Hideshima was on notice of these and other similar practices, but failed to properly address them, the SEC says. He also signed or approved filings with the Commission containing materially misstated financial statements, and knowingly circumvented internal accounting controls.
Company CEO Charles Liang, while not charged with misconduct, must reimburse the company $2.1 million in stock profits that he received while the accounting errors were occurring, pursuant to the clawback provision of the Sarbanes-Oxley Act.
"Reporting revenue in the wrong period gives investors a distorted view of a company's financial condition," associate director of the SEC's Division of Enforcement Melissa Hodgman said. "The SEC will continue to hold executives accountable when they exploit insufficient internal controls."
Without admitting or denying the findings, Super Micro Computer has agreed to cease and desist from violating cited provisions in the Securities Act of 1933 and 1934, and to pay a $17.5 million penalty.
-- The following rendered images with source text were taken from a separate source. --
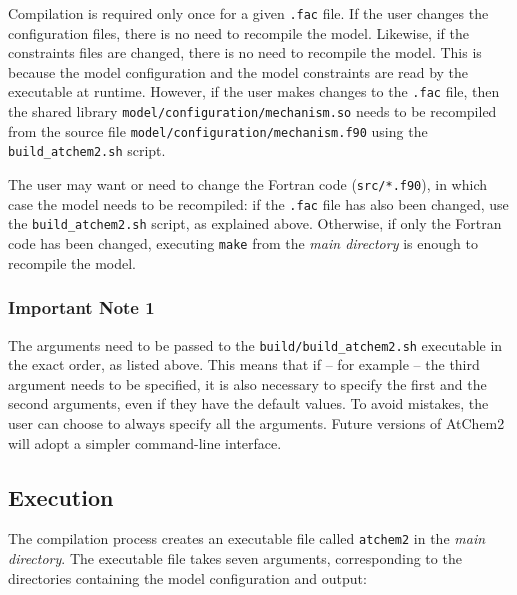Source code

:Compilation is required only once for a given \texttt{.fac} file. If
the user changes the configuration files, there is no need to
recompile the model. Likewise, if the constraints files are changed,
there is no need to recompile the model. This is because the model
configuration and the model constraints are read by the executable at
runtime. However, if the user makes changes to the \texttt{.fac} file,
then the shared library \texttt{model/configuration/mechanism.so}
needs to be recompiled from the source file
\texttt{model/configuration/mechanism.f90} using the \texttt{build\_atchem2.sh}
script.

The user may want or need to change the Fortran code
(\texttt{src/*.f90}), in which case the model needs to be recompiled:
if the \texttt{.fac} file has also been changed, use the
\texttt{build\_atchem2.sh} script, as explained above. Otherwise, if only the
Fortran code has been changed, executing \texttt{make} from the
\emph{main directory} is enough to recompile the model.

\subsubsection{Important Note 1} \label{important-note-1}

The arguments need to be passed to the \texttt{build/build\_atchem2.sh}
executable in the exact order, as listed above. This means that if --
for example -- the third argument needs to be specified, it is also
necessary to specify the first and the second arguments, even if they
have the default values. To avoid mistakes, the user can choose to
always specify all the arguments. Future versions of AtChem2 will
adopt a simpler command-line interface.

\subsection{Execution} \label{subsec:execution}

The compilation process creates an executable file called
\texttt{atchem2} in the \emph{main directory}. The executable file
takes seven arguments, corresponding to the directories containing the
model configuration and output:

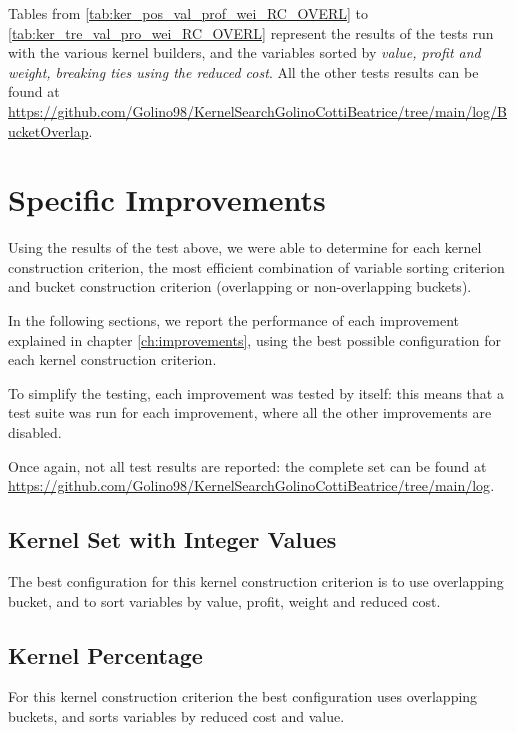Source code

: Tables from \ref{tab:ker_pos_val_prof_wei_RC_OVERL} to \ref{tab:ker_tre_val_pro_wei_RC_OVERL} represent the results of the tests run with the various kernel builders, and the variables sorted by \textit{value, profit and weight, breaking ties using the reduced cost}.
All the other tests results can be found at \url{https://github.com/Golino98/KernelSearchGolinoCottiBeatrice/tree/main/log/BucketOverlap}.






\section{Specific Improvements}
Using the results of the test above, we were able to determine
for each kernel construction criterion, the most efficient combination of variable sorting criterion and bucket construction criterion (overlapping or non-overlapping buckets).

In the following sections, we report the performance of each improvement explained in chapter \ref{ch:improvements}, using the best possible configuration for each kernel construction criterion.

To simplify the testing, each improvement was tested by itself: this means that a test suite was run for each improvement, where all the other improvements are disabled.

Once again, not all test results are reported: the complete set can be found at \url{https://github.com/Golino98/KernelSearchGolinoCottiBeatrice/tree/main/log}.

\subsection{Kernel Set with Integer Values}
The best configuration for this kernel construction criterion is to use overlapping bucket, and to sort variables by value, profit, weight and reduced cost.

\subsection{Kernel Percentage}
For this kernel construction criterion the best configuration uses overlapping buckets, and sorts variables by reduced cost and value. 

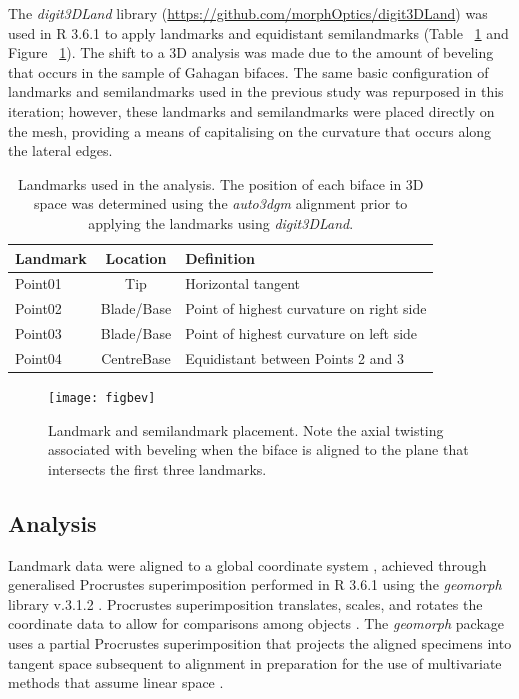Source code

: \documentclass[review]{elsarticle}
\begin{document}
The \textit{digit3DLand} library (\href{https://github.com/morphOptics/digit3DLand}{https://github.com/morphOptics/digit3DLand}) was used in R 3.6.1 \citep{R} to apply landmarks and equidistant semilandmarks (Table ~\ref{tab:Tbl1} and Figure ~\ref{fig:fig5}). The shift to a 3D analysis was made due to the amount of beveling that occurs in the sample of Gahagan bifaces. The same basic configuration of landmarks and semilandmarks used in the previous study \citep[Figure 3]{RN11783} was repurposed in this iteration; however, these landmarks and semilandmarks were placed directly on the mesh, providing a means of capitalising on the curvature that occurs along the lateral edges.

\begin{table}[tbh]\centering
\footnotesize
\caption{Landmarks used in the analysis. The position of each biface in 3D space was determined using the \textit{auto3dgm} alignment prior to applying the landmarks using \textit{digit3DLand}.}
\centering
\begin{tabular}{lcp{7.5cm}}
\toprule
Landmark & Location & Definition\\
\midrule
Point01 & Tip & Horizontal tangent\\
Point02 & Blade/Base & Point of highest curvature on right side\\
Point03 & Blade/Base & Point of highest curvature on left side\\
Point04 & CentreBase & Equidistant between Points 2 and 3\\
\bottomrule
\end{tabular}
\label{tab:Tbl1}
\end{table}

\begin{figure}[ht]\centering
\texttt{[image: figbev]}
\caption{Landmark and semilandmark placement. Note the axial twisting associated with beveling when the biface is aligned to the plane that intersects the first three landmarks.}
\label{fig:fig5}
\end{figure}

\subsection*{Analysis}

Landmark data were aligned to a global coordinate system \citep{RN11622,RN11623,RN11563}, achieved through generalised Procrustes superimposition \citep{RN478} performed in R 3.6.1 \citep{R} using the \textit{geomorph} library v.3.1.2 \citep{RN11530,RN1774}. Procrustes superimposition translates, scales, and rotates the coordinate data to allow for comparisons among objects \citep{RN11564,RN478}. The \textit{geomorph} package uses a partial Procrustes superimposition that projects the aligned specimens into tangent space subsequent to alignment in preparation for the use of multivariate methods that assume linear space \citep{RN1646,RN11563}.
\end{document}
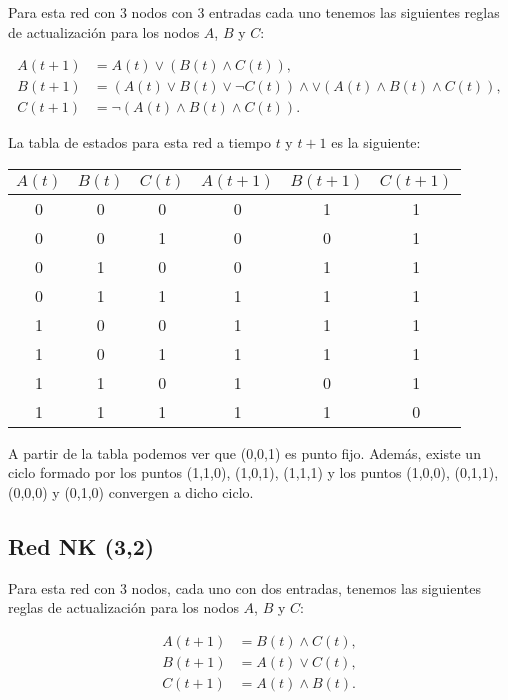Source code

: \documentclass[letterpaper,12pt]{article}
\theoremstyle{plain}
\begin{document}
Para esta red con 3 nodos con 3 entradas cada uno tenemos las siguientes reglas de actualización para los nodos $A$, $B$ y $C$:

\begin{align}
    A(t+1) &= A(t) \lor (B(t) \land C(t) ), \\
    B(t+1) &= (A(t) \lor B(t) \lor \lnot C(t)) \land \lor (A(t) \land B(t) \land C(t)), \\
    C(t+1) &= \lnot (A(t) \land B(t) \land C(t)). 
\end{align}

La tabla de estados para esta red a tiempo $t$ y $t+1$ es la siguiente:

\begin{table}[h]
    \centering
    \begin{tabular}{|c|c|c|c|c|c|}
        \hline
        $A(t)$ & $B(t)$ & $C(t)$ & $A(t+1)$ & $B(t+1)$ & $C(t+1)$ \\
        \hline
        0 & 0 & 0 & 0 & 1 & 1  \\
        0 & 0 & 1 & 0 & 0 & 1  \\
        0 & 1 & 0 & 0 & 1 & 1  \\
        0 & 1 & 1 & 1 & 1 & 1  \\
        1 & 0 & 0 & 1 & 1 & 1  \\
        1 & 0 & 1 & 1 & 1 & 1  \\
        1 & 1 & 0 & 1 & 0 & 1  \\
        1 & 1 & 1 & 1 & 1 & 0  \\
        \hline
\end{tabular}
\end{table}

A partir de la tabla podemos ver que (0,0,1) es punto fijo. Además, existe un ciclo formado por los puntos (1,1,0), (1,0,1), (1,1,1) y los puntos (1,0,0), (0,1,1), (0,0,0) y (0,1,0) convergen a dicho ciclo. 

\subsection{Red NK (3,2)}

Para esta red con 3 nodos, cada uno con dos entradas, tenemos las siguientes reglas de actualización para los nodos $A$, $B$ y $C$:

\begin{align}
    A(t+1) &= B(t) \land C(t), \\
    B(t+1) &= A(t) \lor C(t), \\
    C(t+1) &= A(t) \land B(t). 
\end{align}
\end{document}
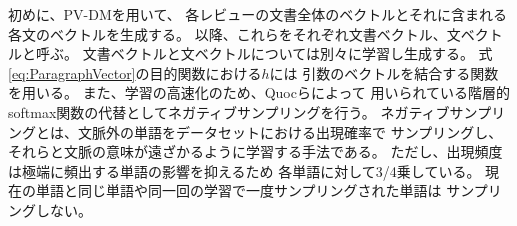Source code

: 初めに、PV-DMを用いて、
各レビューの文書全体のベクトルとそれに含まれる各文のベクトルを生成する。
以降、これらをそれぞれ文書ベクトル、文ベクトルと呼ぶ。
文書ベクトルと文ベクトルについては別々に学習し生成する。
式\ref{eq:ParagraphVector}の目的関数における$h$には
引数のベクトルを結合する関数を用いる。
また、学習の高速化のため、Quocら\cite{quoc14}によって
用いられている階層的softmax関数の代替としてネガティブサンプリングを行う。
ネガティブサンプリングとは、文脈外の単語をデータセットにおける出現確率で
サンプリングし、それらと文脈の意味が遠ざかるように学習する手法である。
ただし、出現頻度は極端に頻出する単語の影響を抑えるため
各単語に対して3/4乗している。
現在の単語と同じ単語や同一回の学習で一度サンプリングされた単語は
サンプリングしない。

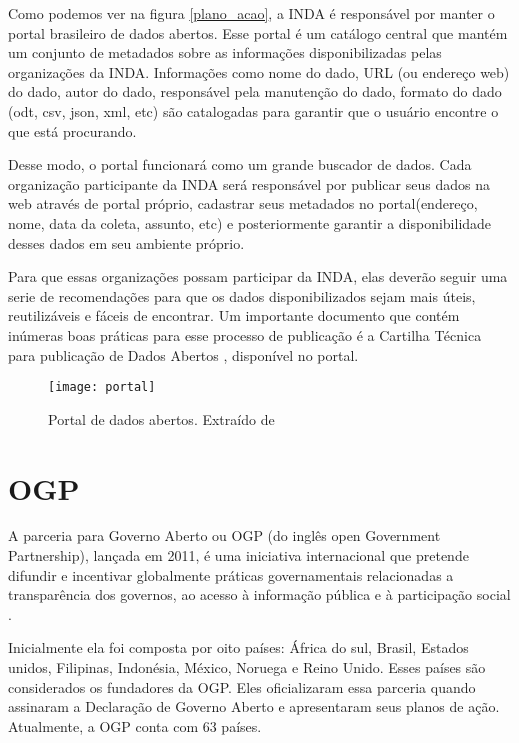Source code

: Como podemos ver na figura \ref{plano_acao}, a INDA é responsável por manter o portal brasileiro de dados abertos. Esse portal é um catálogo central que mantém um conjunto de metadados sobre as informações disponibilizadas pelas organizações da INDA. Informações como nome do dado, URL (ou endereço web) do dado, autor do dado, responsável pela manutenção do dado, formato do dado (odt, csv, json, xml, etc) são catalogadas para garantir que o usuário encontre o que está procurando. 

Desse modo, o portal funcionará como um grande buscador de dados. Cada organização participante da INDA será responsável por publicar seus dados na web através de portal próprio, cadastrar seus metadados no portal(endereço, nome, data da coleta, assunto, etc) e posteriormente garantir a disponibilidade desses dados em seu ambiente próprio.

Para que essas organizações possam participar da INDA, elas deverão seguir uma serie de recomendações para que os dados disponibilizados sejam mais úteis, reutilizáveis e fáceis de encontrar. Um importante documento que contém inúmeras boas práticas para esse processo de publicação é a Cartilha Técnica 	para publicação de Dados Abertos \cite{cartilha}, disponível no portal.

\graphicspath{{figuras/}}
\begin{figure}[H]
	\centering
	\texttt{[image: portal]}
	\caption{Portal de dados abertos. Extraído de \cite{dadosabertos} }
	\label{portal}
\end{figure}

\section{OGP}
\label{sec-padroes-sl} 

A parceria para Governo Aberto ou OGP (do inglês open Government Partnership), lançada em 2011, é uma iniciativa internacional que pretende difundir e incentivar globalmente práticas governamentais relacionadas a transparência dos governos, ao acesso à informação pública e à participação social \cite{mapaogp}.

Inicialmente ela foi composta por oito países: África do sul, Brasil, Estados unidos, Filipinas, Indonésia, México, Noruega e Reino Unido. Esses países são considerados os fundadores da OGP. Eles oficializaram essa parceria quando assinaram a Declaração de Governo Aberto e apresentaram seus planos de ação. Atualmente, a OGP conta com 63 países.

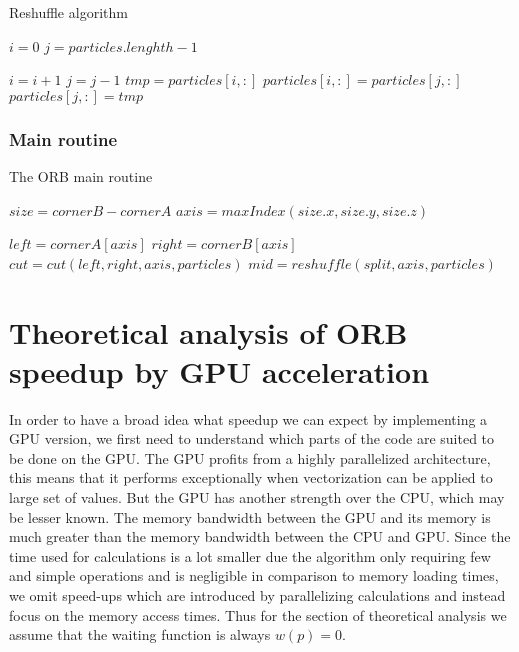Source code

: \documentclass[]{article}
\begin{document}

\begin{algorithm}[H]
	\caption{Reshuffle algorithm}\label{euclid}
	\begin{algorithmic}[1]
		\State $i = 0$
		\State $j = particles.lenghth - 1$
		
		\State $i = i + 1$
		\State $j = j - 1$
		\Else
		\State $tmp = particles[i,:]$
		\State $particles[i,:] = particles[j,:]$
		\State $particles[j,:] = tmp$
		\EndIf
		\EndWhile\label{euclidendwhile}
		
		\EndProcedure
	\end{algorithmic}
\end{algorithm}

\subsubsection{Main routine}

\begin{algorithm}[H]
	\caption{The ORB main routine}\label{euclid}
	\begin{algorithmic}[1]
		\State $size = cornerB - cornerA$
		\State $axis = maxIndex(size.x, size.y, size.z)$ 
		
		\State $left = cornerA[axis]$
		\State $right = cornerB[axis]$
		\newline
		\State $cut = cut(left, right, axis, particles)$
		\State $mid = reshuffle(split, axis, particles)$
		\newline
		
		\State {}
		\EndProcedure
	\end{algorithmic}
\end{algorithm}


\vspace{5mm}


\section{Theoretical analysis of ORB speedup by GPU acceleration}

In order to have a broad idea what speedup we can expect by implementing a GPU version, we first need to understand which parts of the code are suited to be done on the GPU. The GPU profits from a highly parallelized architecture, this means that it performs exceptionally when vectorization can be applied to large set of values. But the GPU has another strength over the CPU, which may be lesser known. The memory bandwidth between the GPU and its memory is much greater than the memory bandwidth between the CPU and GPU. Since the time used for calculations is a lot smaller due the algorithm only requiring few and simple operations and is negligible in comparison to memory loading times, we omit speed-ups which are introduced by parallelizing calculations and instead focus on the memory access times. Thus for the section of theoretical analysis we assume that the waiting function is always $w(p) = 0$.
\end{document}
Hideshima, without admitting or denying the findings, has agreed to cease and desist from committing or causing violations of cited provisions, and to pay disgorgement and prejudgment interest totaling more than $300,000, and a $50,000 penalty.
“We are pleased to have settled this matter and put this investigation behind us," Liang said in a statement. "Supermicro is committed to conducting our business ethically and transparently. We fell short of our standards, and we have implemented numerous remedial actions and internal control enhancements to prevent such errors from recurring. Our strengthened financial accounting and management team will help us continue building value for shareholders and customers as we innovate in high-performance, high-efficiency server and cloud technology.”